Things Of August
I
These locusts by day, these crickets by night
Are the instruments on which to play
Of an old and disused ambit of the soul
Or of a new aspect, bright in discovery--
A disused ambit of the spirit's way,
The sort of thing that August crooners sing,
By a pure fountain, that was a ghost, and is,
Under the sun-slides of a sloping mountain;
Or else a new aspect, say the spirit's sex,
Its attitudes, its answers to attitudes
And the sex of its voices, as the voice of one
Meets nakedly another's naked voice.
Nothing is lost, loud locusts. No note fails.
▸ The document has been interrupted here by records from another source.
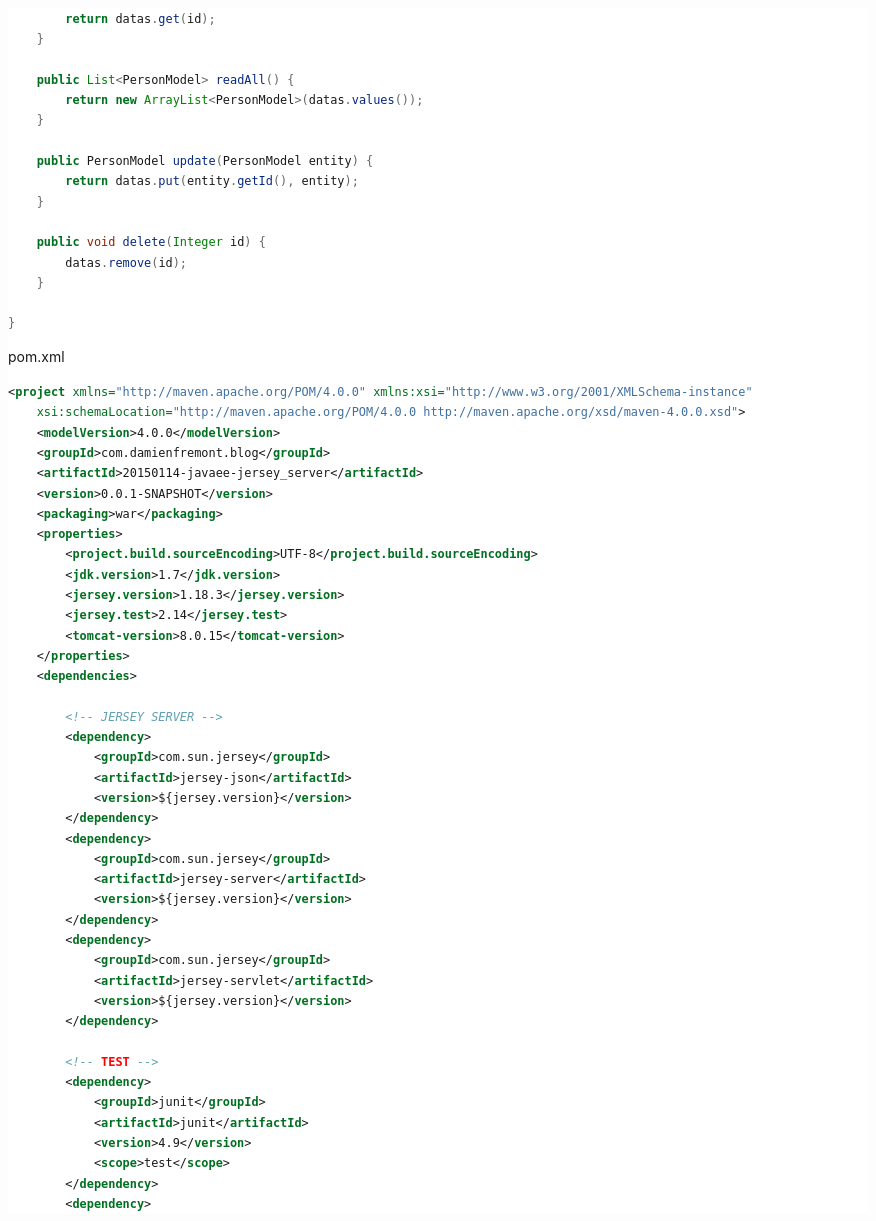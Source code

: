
 ```java
        return datas.get(id);
    }
 
    public List<PersonModel> readAll() {
        return new ArrayList<PersonModel>(datas.values());
    }
 
    public PersonModel update(PersonModel entity) {
        return datas.put(entity.getId(), entity);
    }
 
    public void delete(Integer id) {
        datas.remove(id);
    }
 
}
```
 
pom.xml
 
```xml
<project xmlns="http://maven.apache.org/POM/4.0.0" xmlns:xsi="http://www.w3.org/2001/XMLSchema-instance"
    xsi:schemaLocation="http://maven.apache.org/POM/4.0.0 http://maven.apache.org/xsd/maven-4.0.0.xsd">
    <modelVersion>4.0.0</modelVersion>
    <groupId>com.damienfremont.blog</groupId>
    <artifactId>20150114-javaee-jersey_server</artifactId>
    <version>0.0.1-SNAPSHOT</version>
    <packaging>war</packaging>
    <properties>
        <project.build.sourceEncoding>UTF-8</project.build.sourceEncoding>
        <jdk.version>1.7</jdk.version>
        <jersey.version>1.18.3</jersey.version>
        <jersey.test>2.14</jersey.test>
        <tomcat-version>8.0.15</tomcat-version>
    </properties>
    <dependencies>
 
        <!-- JERSEY SERVER -->
        <dependency>
            <groupId>com.sun.jersey</groupId>
            <artifactId>jersey-json</artifactId>
            <version>${jersey.version}</version>
        </dependency>
        <dependency>
            <groupId>com.sun.jersey</groupId>
            <artifactId>jersey-server</artifactId>
            <version>${jersey.version}</version>
        </dependency>
        <dependency>
            <groupId>com.sun.jersey</groupId>
            <artifactId>jersey-servlet</artifactId>
            <version>${jersey.version}</version>
        </dependency>
 
        <!-- TEST -->
        <dependency>
            <groupId>junit</groupId>
            <artifactId>junit</artifactId>
            <version>4.9</version>
            <scope>test</scope>
        </dependency>
        <dependency>
```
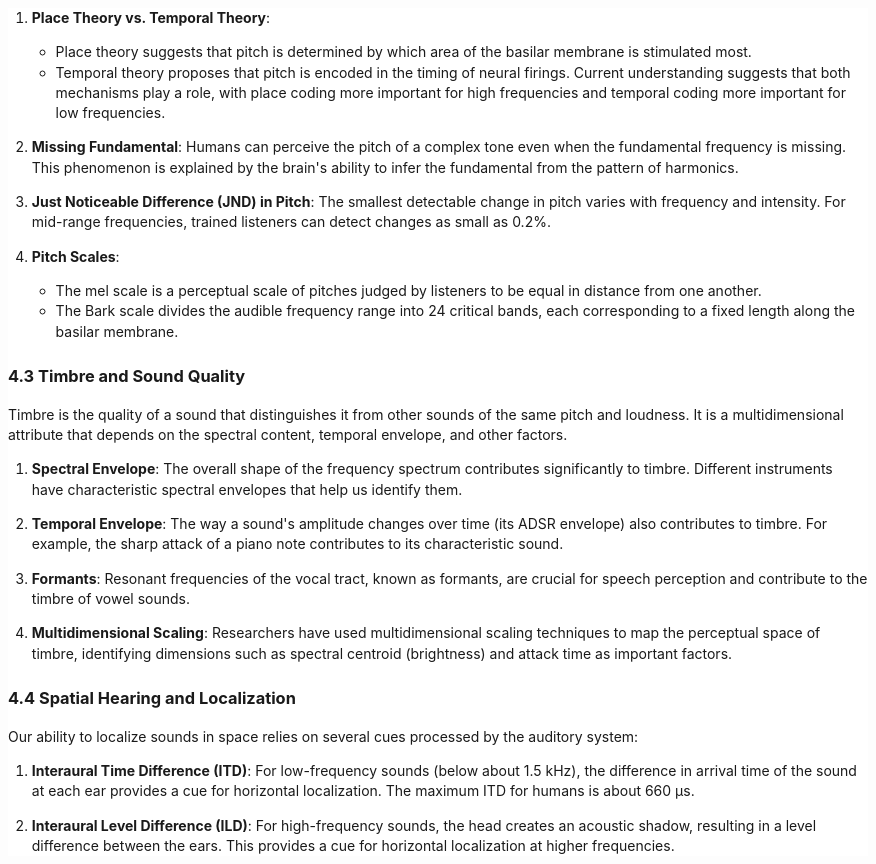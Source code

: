 1. **Place Theory vs. Temporal Theory**:
   - Place theory suggests that pitch is determined by which area of the basilar membrane is stimulated most.
   - Temporal theory proposes that pitch is encoded in the timing of neural firings.
   Current understanding suggests that both mechanisms play a role, with place coding more important for high frequencies and temporal coding more important for low frequencies.

2. **Missing Fundamental**:
   Humans can perceive the pitch of a complex tone even when the fundamental frequency is missing. This phenomenon is explained by the brain's ability to infer the fundamental from the pattern of harmonics.

3. **Just Noticeable Difference (JND) in Pitch**:
   The smallest detectable change in pitch varies with frequency and intensity. For mid-range frequencies, trained listeners can detect changes as small as 0.2%.

4. **Pitch Scales**:
   - The mel scale is a perceptual scale of pitches judged by listeners to be equal in distance from one another.
   - The Bark scale divides the audible frequency range into 24 critical bands, each corresponding to a fixed length along the basilar membrane.

### 4.3 Timbre and Sound Quality

Timbre is the quality of a sound that distinguishes it from other sounds of the same pitch and loudness. It is a multidimensional attribute that depends on the spectral content, temporal envelope, and other factors.

1. **Spectral Envelope**:
   The overall shape of the frequency spectrum contributes significantly to timbre. Different instruments have characteristic spectral envelopes that help us identify them.

2. **Temporal Envelope**:
   The way a sound's amplitude changes over time (its ADSR envelope) also contributes to timbre. For example, the sharp attack of a piano note contributes to its characteristic sound.

3. **Formants**:
   Resonant frequencies of the vocal tract, known as formants, are crucial for speech perception and contribute to the timbre of vowel sounds.

4. **Multidimensional Scaling**:
   Researchers have used multidimensional scaling techniques to map the perceptual space of timbre, identifying dimensions such as spectral centroid (brightness) and attack time as important factors.

### 4.4 Spatial Hearing and Localization

Our ability to localize sounds in space relies on several cues processed by the auditory system:

1. **Interaural Time Difference (ITD)**:
   For low-frequency sounds (below about 1.5 kHz), the difference in arrival time of the sound at each ear provides a cue for horizontal localization. The maximum ITD for humans is about 660 μs.

2. **Interaural Level Difference (ILD)**:
   For high-frequency sounds, the head creates an acoustic shadow, resulting in a level difference between the ears. This provides a cue for horizontal localization at higher frequencies.

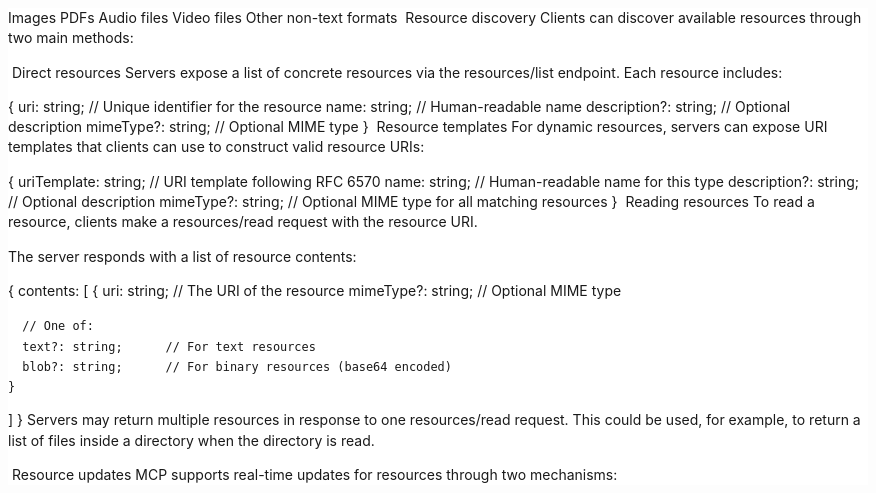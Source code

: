 Images
PDFs
Audio files
Video files
Other non-text formats
​
Resource discovery
Clients can discover available resources through two main methods:

​
Direct resources
Servers expose a list of concrete resources via the resources/list endpoint. Each resource includes:

{
uri: string; // Unique identifier for the resource
name: string; // Human-readable name
description?: string; // Optional description
mimeType?: string; // Optional MIME type
}
​
Resource templates
For dynamic resources, servers can expose URI templates that clients can use to construct valid resource URIs:

{
uriTemplate: string; // URI template following RFC 6570
name: string; // Human-readable name for this type
description?: string; // Optional description
mimeType?: string; // Optional MIME type for all matching resources
}
​
Reading resources
To read a resource, clients make a resources/read request with the resource URI.

The server responds with a list of resource contents:

{
contents: [
{
uri: string; // The URI of the resource
mimeType?: string; // Optional MIME type

      // One of:
      text?: string;      // For text resources
      blob?: string;      // For binary resources (base64 encoded)
    }

]
}
Servers may return multiple resources in response to one resources/read request. This could be used, for example, to return a list of files inside a directory when the directory is read.

​
Resource updates
MCP supports real-time updates for resources through two mechanisms:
These sounds are long in the living of the ear.
The honky-tonk out of the somnolent grasses
Is a memorizing, a trying out, to keep.
II
We make, although inside an egg,
Variations on the words spread sail.
The morning-glories grow in the egg.
It is full of the myrrh and camphor of summer
And Adirondack glittering. The cat hawks it
And the hawk cats it and we say spread sail,
Spread sail, we say spread white, spread way.
The shell is a shore. The egg of the sea
And the egg of the sky are in shells, in walls, in skins
And the egg of the earth lies deep within an egg.
Spread outward. Crack the round dome, Break through.
Have liberty not as the air within a grave
Or down a well. Breathe freedom, oh, my native,
In the space of horizons that neither love nor hate.
III
High poetry and low:
Experience in perihelion
Or in the penumbra of summer night--
The solemn sentences,
Like interior intonations,
The speech of truth in its true solitude,
A nature that is created in what it says,
The peace of the last intelligence;
Or the same thing without desire,
He that in this intelligence
Mistakes it for a world of objects,
Which, being green and blue, appease him,
By chance, or happy chance, or happiness,
According to his thought, in the Mediterranean
Of the quiet of the middle of the night,
With the broken statues standing on the shore.
IV
The sad smell of the lilacs--one remembered it,
Not as the fragrance of Persephone,
Nor of a widow Dooley,
But as of an exhumation returned to earth,
The rich earth, of its own self made rich,
Fertile of its own leaves and days and wars,
Of its brown wheat rapturous in the wind,
The nature of its women in the air,
The stern voices of its necessitous men,
This chorus as of those that wanted to live.
The sentiment of the fatal is a part
Of filial love. Or is it the element,
An approximation of an element,
A little thing to think of on Sunday walks,
Something not to be mentioned to Mrs. Dooley,
An arrogant dagger darting its arrogance,
In the parent's hand, perhaps parental love?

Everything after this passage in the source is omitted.